▶ TASK REQUIREMENTS
All lines before the one containing "- **File Manager**: Nautilus", plus that line itself, are to be printed exactly as they appear below.
+++ INPUT
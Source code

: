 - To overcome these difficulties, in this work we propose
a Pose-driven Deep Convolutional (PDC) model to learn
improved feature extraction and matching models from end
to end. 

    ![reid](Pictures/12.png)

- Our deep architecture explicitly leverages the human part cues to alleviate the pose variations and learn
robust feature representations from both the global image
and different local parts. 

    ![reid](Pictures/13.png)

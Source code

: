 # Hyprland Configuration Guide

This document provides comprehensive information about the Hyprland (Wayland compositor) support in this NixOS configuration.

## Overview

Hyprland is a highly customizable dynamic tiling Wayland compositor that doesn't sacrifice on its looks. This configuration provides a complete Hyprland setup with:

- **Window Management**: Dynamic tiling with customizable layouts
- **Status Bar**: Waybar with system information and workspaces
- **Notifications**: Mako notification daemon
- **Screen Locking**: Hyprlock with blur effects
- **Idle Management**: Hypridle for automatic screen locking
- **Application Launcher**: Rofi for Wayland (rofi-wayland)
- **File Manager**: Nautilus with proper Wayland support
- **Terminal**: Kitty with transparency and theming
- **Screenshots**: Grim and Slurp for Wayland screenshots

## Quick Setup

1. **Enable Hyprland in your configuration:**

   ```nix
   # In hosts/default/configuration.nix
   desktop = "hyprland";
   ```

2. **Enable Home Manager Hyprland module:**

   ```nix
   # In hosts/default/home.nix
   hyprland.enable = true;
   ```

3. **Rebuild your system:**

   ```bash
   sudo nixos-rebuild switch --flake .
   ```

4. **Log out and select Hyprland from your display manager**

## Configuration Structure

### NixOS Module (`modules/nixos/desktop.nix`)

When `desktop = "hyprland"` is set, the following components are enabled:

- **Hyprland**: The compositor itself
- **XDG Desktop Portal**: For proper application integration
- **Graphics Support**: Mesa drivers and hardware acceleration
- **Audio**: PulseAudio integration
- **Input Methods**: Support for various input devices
++++++
▶ RESPONSE AREA
Source code

: - To overcome these difficulties, in this work we propose
a Pose-driven Deep Convolutional (PDC) model to learn
improved feature extraction and matching models from end
to end. 

    ![reid](Pictures/12.png)

- Our deep architecture explicitly leverages the human part cues to alleviate the pose variations and learn
robust feature representations from both the global image
and different local parts. 

    ![reid](Pictures/13.png)

Source code

: # Hyprland Configuration Guide

This document provides comprehensive information about the Hyprland (Wayland compositor) support in this NixOS configuration.

## Overview

Hyprland is a highly customizable dynamic tiling Wayland compositor that doesn't sacrifice on its looks. This configuration provides a complete Hyprland setup with:

- **Window Management**: Dynamic tiling with customizable layouts
- **Status Bar**: Waybar with system information and workspaces
- **Notifications**: Mako notification daemon
- **Screen Locking**: Hyprlock with blur effects
- **Idle Management**: Hypridle for automatic screen locking
- **Application Launcher**: Rofi for Wayland (rofi-wayland)
- **File Manager**: Nautilus with proper Wayland support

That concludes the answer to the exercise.